Zusammen mit Vertretern der hiesigen CDU, Bürgermeister Johannes Diks und Kreisvorsitzender Ulrike Ulrich war er zu Gast bei Katjes. Deren Geschäftsführer, Bastian Fassin und Tobias Bachmüller, blicken derzeit aufmerksam nach Brüssel. Denn dort werden zwei Gesetze vorbereitet, die nicht nur der Süßwarenindustrie, sondern auch vielen anderen Herstellern Kopfzerbrechen bereiten.
Karl-Heinz Florenz
Karl-Heinz Florenz ist seit 1989 Europaabgeordneter der CDU für NRW.
Er ist unter anderem Mitglied des Ausschusses für Umweltfragen, Volksgesundheit und Lebensmittelsicherheit des EU-Parlaments.
Wie ein Beipackzettel
Es geht dabei um die Kennzeichnungspflicht von Lebensmitteln. Wie die künftig aussehen könnte, zeigte Klaus Reingen auf. Auch der Hauptgeschäftsführer des Bundesverbandes der Deutschen Süßwarenindustrie war nach Emmerich gekommen und hatte Beispiele mitgebracht, um die es derzeit Diskussionen gibt. Etwa einen Schokoladennikolaus, den der Verbraucher auch wegen seines Aussehens kauft. Er könnte künftig auf dem Bauch einen nur wenig schmückenden Hinweis enthalten, wie viel Fett, Zucker oder Natrium in ihm enthalten ist. "Das schränkt die Hersteller sehr ein und schreckt den Verbraucher ab", kritisierte Reingen. Er hatte zudem eine Modell-Kaugummipackung dabei, deren von Brüssel geforderte Nährwertangaben fast dem Beipackzettel eines Medikamentes glich.

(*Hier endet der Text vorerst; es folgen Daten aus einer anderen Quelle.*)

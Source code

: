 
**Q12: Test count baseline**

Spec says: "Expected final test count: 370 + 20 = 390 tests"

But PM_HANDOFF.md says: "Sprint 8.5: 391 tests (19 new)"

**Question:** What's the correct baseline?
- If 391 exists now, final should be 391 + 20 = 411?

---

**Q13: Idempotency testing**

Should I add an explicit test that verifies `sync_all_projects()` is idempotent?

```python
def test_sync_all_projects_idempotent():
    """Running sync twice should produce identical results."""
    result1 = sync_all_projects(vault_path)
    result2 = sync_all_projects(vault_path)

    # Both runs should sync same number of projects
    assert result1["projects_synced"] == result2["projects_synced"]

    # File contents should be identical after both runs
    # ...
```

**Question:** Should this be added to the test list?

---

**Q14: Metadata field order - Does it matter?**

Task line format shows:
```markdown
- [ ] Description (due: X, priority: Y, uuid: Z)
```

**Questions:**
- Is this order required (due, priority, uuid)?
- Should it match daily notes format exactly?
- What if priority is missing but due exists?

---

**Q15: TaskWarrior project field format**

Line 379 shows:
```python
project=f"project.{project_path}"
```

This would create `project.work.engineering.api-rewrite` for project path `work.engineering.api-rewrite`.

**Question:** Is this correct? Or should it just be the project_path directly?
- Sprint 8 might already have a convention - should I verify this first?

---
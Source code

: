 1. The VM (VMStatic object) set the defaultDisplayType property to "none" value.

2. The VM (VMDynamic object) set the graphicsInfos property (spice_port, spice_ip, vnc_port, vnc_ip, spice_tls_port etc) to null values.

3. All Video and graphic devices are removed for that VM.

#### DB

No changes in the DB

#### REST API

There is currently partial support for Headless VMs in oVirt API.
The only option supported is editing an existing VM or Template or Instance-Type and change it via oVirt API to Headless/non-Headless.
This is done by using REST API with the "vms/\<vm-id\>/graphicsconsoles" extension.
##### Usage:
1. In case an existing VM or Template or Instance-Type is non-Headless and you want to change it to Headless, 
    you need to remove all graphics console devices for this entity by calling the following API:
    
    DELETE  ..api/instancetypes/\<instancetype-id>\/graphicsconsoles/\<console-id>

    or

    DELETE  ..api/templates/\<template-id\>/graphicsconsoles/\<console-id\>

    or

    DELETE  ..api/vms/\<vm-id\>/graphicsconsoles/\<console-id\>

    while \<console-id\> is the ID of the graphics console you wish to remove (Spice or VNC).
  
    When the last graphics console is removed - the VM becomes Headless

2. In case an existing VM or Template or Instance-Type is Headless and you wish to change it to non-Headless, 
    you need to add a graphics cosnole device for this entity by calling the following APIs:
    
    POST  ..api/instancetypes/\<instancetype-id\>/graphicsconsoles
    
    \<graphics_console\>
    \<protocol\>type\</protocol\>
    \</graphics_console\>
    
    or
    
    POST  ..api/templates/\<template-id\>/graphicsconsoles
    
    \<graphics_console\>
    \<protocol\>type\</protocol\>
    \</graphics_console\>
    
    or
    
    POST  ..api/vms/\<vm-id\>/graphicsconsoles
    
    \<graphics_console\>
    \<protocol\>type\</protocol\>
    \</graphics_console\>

Auswüchse dieser Art will auch Karl-Heinz Florenz verhindern. Er hat eine Reihe von Änderungsvorschlägen formuliert, die bei der Beratung der Gesetze in der kommenden Woche eingebracht werden sollen. "Die Vorlage ist gerade mal 40 Seiten stark, es gibt dazu aber nahezu 1000 Änderungswünsche", erläuterte Florenz den komplizierten Gesetzgebungsprozess.
Der dürfte auch dadurch nicht gerade einfacher werden, weil es bei der Kennzeichnungspflicht nationale Sonderwege geben soll. Und das kann gerade kleineren Lebensmittelherstellern, die ihre Produkte auch exportieren, nicht Recht sein. Müssten sie doch dann für jedes belieferte Land eigene Verpackungen entwickeln. Ein enormer Kostenfaktor, wie auch die Katjes-Geschäftsführer bestätigten. Tobias Bachmüller und Bastian Fassin befürchten dadurch einen "Protektionismus durch die Hintertür", der Hersteller "reglementiert und diskriminiert".
Ebenso wie sie, sieht auch Karl-Heinz Florenz eine Forderung von Verbraucherschützern kritisch. Demnach sollen einzelne Lebensmittel anhand eines Ampelsystems in "gut" (grün) oder "schlecht" (rot) unterteilt werden. "Diese Einteilung ist zu pauschal. Vollkornbrot wäre demnach ein schlechtes Lebensmittel, Weißbrot ein gutes, weil in Weißbrot weniger Salz ist", erläutert Florenz.